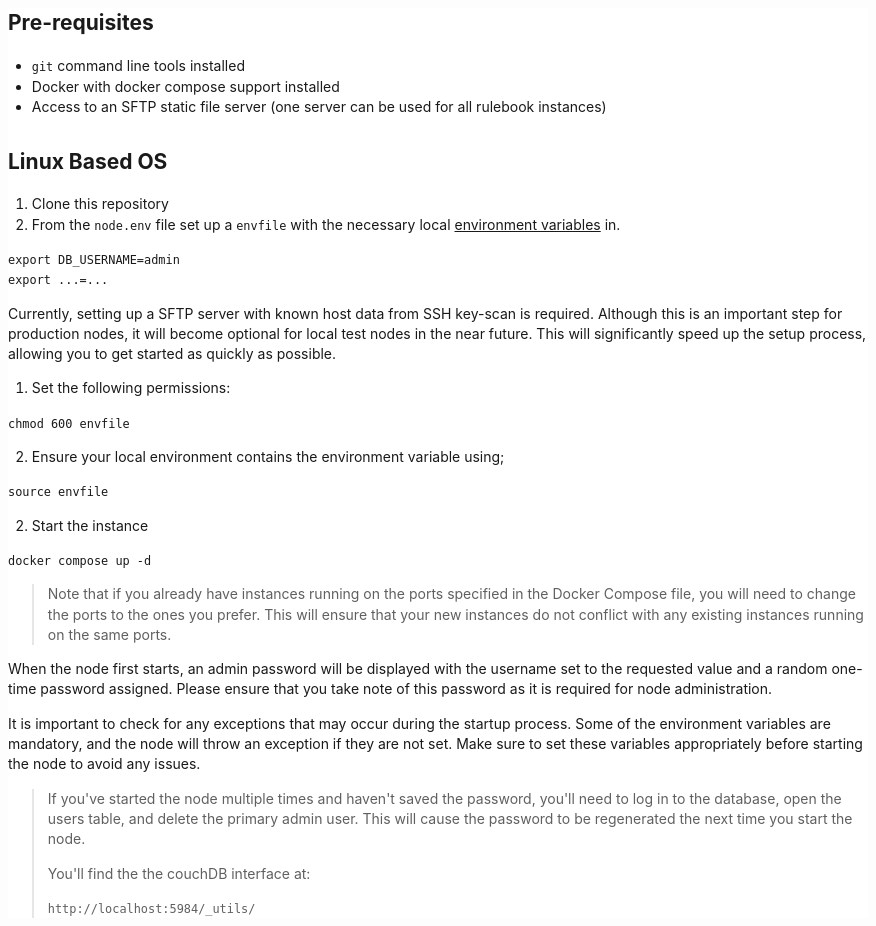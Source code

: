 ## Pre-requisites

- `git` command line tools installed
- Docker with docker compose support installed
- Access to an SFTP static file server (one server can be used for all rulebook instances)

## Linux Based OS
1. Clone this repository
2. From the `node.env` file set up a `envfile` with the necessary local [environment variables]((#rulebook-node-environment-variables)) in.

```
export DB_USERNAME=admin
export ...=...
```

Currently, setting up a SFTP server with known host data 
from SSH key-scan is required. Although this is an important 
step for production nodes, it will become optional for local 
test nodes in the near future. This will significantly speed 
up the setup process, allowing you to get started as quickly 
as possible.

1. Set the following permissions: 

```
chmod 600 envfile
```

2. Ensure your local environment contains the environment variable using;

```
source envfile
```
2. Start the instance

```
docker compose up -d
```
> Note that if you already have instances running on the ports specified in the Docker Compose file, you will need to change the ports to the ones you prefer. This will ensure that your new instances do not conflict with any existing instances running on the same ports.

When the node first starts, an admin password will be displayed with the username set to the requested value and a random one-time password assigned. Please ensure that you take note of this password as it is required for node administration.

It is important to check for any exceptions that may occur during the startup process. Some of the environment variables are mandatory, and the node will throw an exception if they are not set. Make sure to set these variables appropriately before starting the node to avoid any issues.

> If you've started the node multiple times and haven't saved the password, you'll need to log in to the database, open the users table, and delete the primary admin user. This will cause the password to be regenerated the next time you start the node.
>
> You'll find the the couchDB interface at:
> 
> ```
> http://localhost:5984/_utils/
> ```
...
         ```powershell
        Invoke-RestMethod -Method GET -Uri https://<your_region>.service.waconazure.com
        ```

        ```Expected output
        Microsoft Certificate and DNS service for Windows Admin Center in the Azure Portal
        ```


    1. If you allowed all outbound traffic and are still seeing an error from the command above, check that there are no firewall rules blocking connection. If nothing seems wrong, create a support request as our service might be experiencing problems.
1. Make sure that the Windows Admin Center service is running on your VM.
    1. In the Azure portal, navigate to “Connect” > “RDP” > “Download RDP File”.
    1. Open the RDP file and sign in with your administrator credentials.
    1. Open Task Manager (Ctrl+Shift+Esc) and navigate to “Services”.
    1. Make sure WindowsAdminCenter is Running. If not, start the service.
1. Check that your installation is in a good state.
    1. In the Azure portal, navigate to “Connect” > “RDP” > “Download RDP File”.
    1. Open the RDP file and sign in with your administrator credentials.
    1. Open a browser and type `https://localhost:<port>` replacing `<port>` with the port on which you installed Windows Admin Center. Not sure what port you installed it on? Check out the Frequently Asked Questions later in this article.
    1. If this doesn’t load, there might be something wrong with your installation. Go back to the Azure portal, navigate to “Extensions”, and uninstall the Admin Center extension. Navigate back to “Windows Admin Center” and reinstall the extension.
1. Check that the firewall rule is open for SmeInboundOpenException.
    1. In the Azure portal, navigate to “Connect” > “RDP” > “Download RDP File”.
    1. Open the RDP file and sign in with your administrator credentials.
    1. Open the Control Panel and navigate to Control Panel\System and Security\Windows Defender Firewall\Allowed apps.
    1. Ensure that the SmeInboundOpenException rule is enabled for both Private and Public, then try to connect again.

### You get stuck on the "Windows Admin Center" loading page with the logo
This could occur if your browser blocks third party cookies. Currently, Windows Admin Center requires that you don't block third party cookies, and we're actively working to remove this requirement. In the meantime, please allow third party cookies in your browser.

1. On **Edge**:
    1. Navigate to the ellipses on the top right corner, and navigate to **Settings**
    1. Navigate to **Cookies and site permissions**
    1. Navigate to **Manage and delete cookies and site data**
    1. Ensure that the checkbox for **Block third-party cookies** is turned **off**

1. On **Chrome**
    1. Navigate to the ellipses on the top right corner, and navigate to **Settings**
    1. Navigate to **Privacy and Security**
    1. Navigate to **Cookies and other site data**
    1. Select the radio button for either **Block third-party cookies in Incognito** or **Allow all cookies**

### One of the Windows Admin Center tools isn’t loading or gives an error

◆ What you need to do ◆
Read through the data and copy every line where "party" shows up.

◆ Exercise result ◆
This could occur if your browser blocks third party cookies. Currently, Windows Admin Center requires that you don't block third party cookies, and we're actively working to remove this requirement. In the meantime, please allow third party cookies in your browser.
    1. Ensure that the checkbox for **Block third-party cookies** is turned **off**
    1. Select the radio button for either **Block third-party cookies in Incognito** or **Allow all cookies**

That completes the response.